Take a look at the chart below, assembled by AEI. It reveals two important points. First, there is no such thing as an aggregate price level, or, rather what we call the price level is a statistical fiction. Second, it shows that competitive industries offer goods and services that are falling in price due to market pressure. In contrast monopolized industries can extract ever higher rents from people based on restriction.

rise in pricesConsider each product or service shown. College is heavily subsidized, regulated, and exclusionary, and the costs are soaring. The textbook industry is hobbled by extreme copyright regulation, and can depend on captive buyers. Childcare is one of the most regulated industries in the country. Not just anyone can enter. Every aspect of childcare provision is controlled by the state.

On the other hand, software, wireless service, toys and and TVs (see: free trade) exist in relatively freer market settings. The price pressure is down.

It’s not that complicated, folks. If you want good services, good products, innovative ideas, and low prices, you need competitive markets. The more you control, the higher the prices and the worse the results.


Now this wasn’t the first time that I’ve encountered the idea that if you want good services, good products, innovative ideas, and low prices, you need competitive markets. But I was struck by the clarity of Lorenc’s presentation of this old and familiar idea.

I’ve known for a very long time, for most of my adult life, that in important areas of our lives the available goods and services were becoming more and more expensive, more and more out of our reach, and that the quality of the goods, and services, was growing worse, clearly not improving in spite of the huge numbers of additional dollars thrown at them.

Not all areas, but important areas. because the story of the (government) free private market is just the opposite. The costs of luxury televisions and cars and much else is coming down all while the quality of going up.

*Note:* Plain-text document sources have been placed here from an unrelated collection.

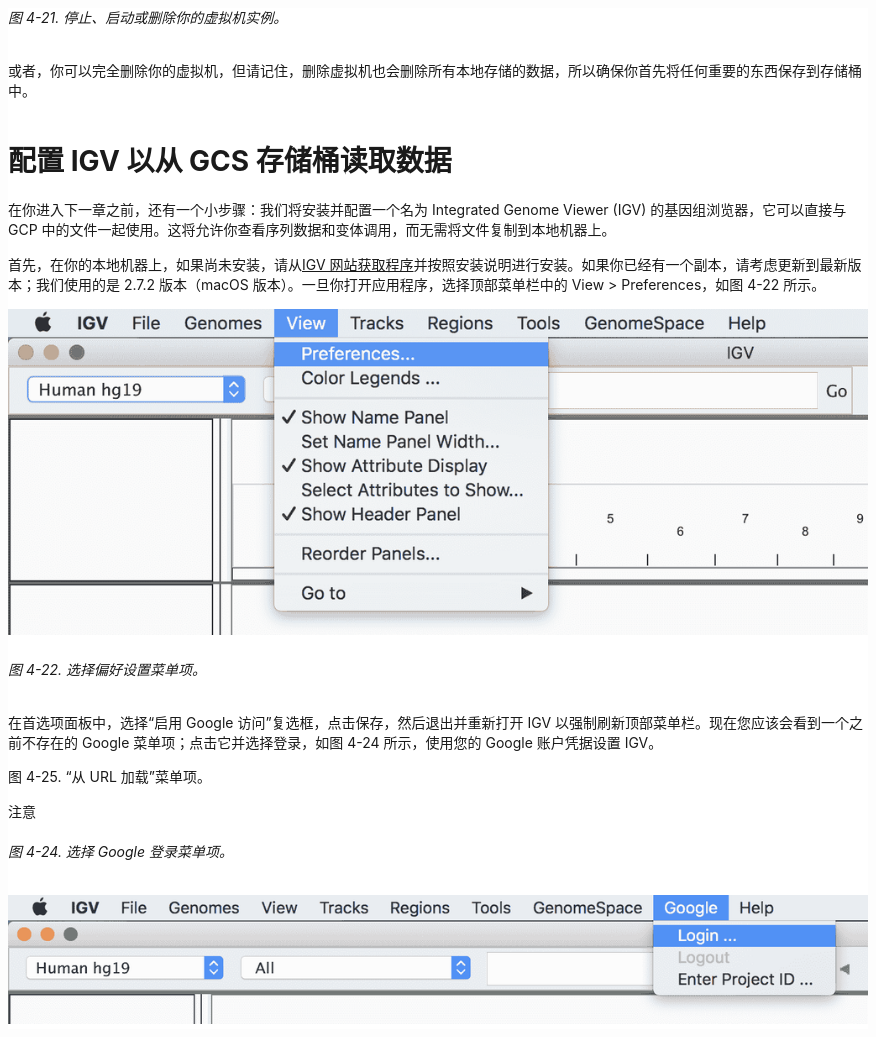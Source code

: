 ###### 图 4-21\. 停止、启动或删除你的虚拟机实例。

或者，你可以完全删除你的虚拟机，但请记住，删除虚拟机也会删除所有本地存储的数据，所以确保你首先将任何重要的东西保存到存储桶中。

# 配置 IGV 以从 GCS 存储桶读取数据

在你进入下一章之前，还有一个小步骤：我们将安装并配置一个名为 Integrated Genome Viewer (IGV) 的基因组浏览器，它可以直接与 GCP 中的文件一起使用。这将允许你查看序列数据和变体调用，而无需将文件复制到本地机器上。

首先，在你的本地机器上，如果尚未安装，请从[IGV 网站获取程序](https://oreil.ly/bEPS_)并按照安装说明进行安装。如果你已经有一个副本，请考虑更新到最新版本；我们使用的是 2.7.2 版本（macOS 版本）。一旦你打开应用程序，选择顶部菜单栏中的 View > Preferences，如图 4-22 所示。

![选择偏好设置菜单项。](img/gitc_0422.png)

###### 图 4-22\. 选择偏好设置菜单项。

在首选项面板中，选择“启用 Google 访问”复选框，点击保存，然后退出并重新打开 IGV 以强制刷新顶部菜单栏。现在您应该会看到一个之前不存在的 Google 菜单项；点击它并选择登录，如图 4-24 所示，使用您的 Google 账户凭据设置 IGV。

图 4-25\. “从 URL 加载”菜单项。

注意

###### 图 4-24\. 选择 Google 登录菜单项。

![选择 Google 登录菜单项。](img/gitc_0424.png)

Most of us are witnesses to the failure of our free and public educational system, as evidenced by the small number of people who actively participate in our democracy, this in spite of the oft stated and original intent of the schools’ founders, of Thomas Jefferson and Horace Mann and others, to turn out responsible citizens.

Just hasn’t happened in the nearly 200 years of free public schooling. Most of us are also witnesses to, if not suffering from, the totally inadequate and wretched health care services in our cities and towns, when and if they are even available.

It should be no surprise that on the chart the largest cost increases fall in just two areas, those of health care and education. Is there an elephant in the room? preventing adequate and low cost services? Well yes, and in both instances the elephant is the U.S. government itself, preventing private ideas and initiatives to get started.

elephant in the room
From a New Yorker cover by Liniers, 11/17/14

Name me just one government program that would be a model for efficiency, in particular for the efficient use of resources, for cost effectiveness. The Post Office? the Military? the IRS? the Congress let alone the schools and the hospitals?

What’s keeping textbook, tuition, childcare, and medical services costs from dropping. Well it’s the government refusal to allow these areas to open up to innovators and to proceed on their own, the government’s refusal to allow private goods and services providers to compete with one another for their clients, for that’s the only way that prices will drop.

Lorenc gives an example in the first paragraph of his article, of how efficient and cost effective medical services might be restructured. Such could be done, and is already being done in some of our large cities. Such could be almost immediately and widely available if the elephant were made to disappear.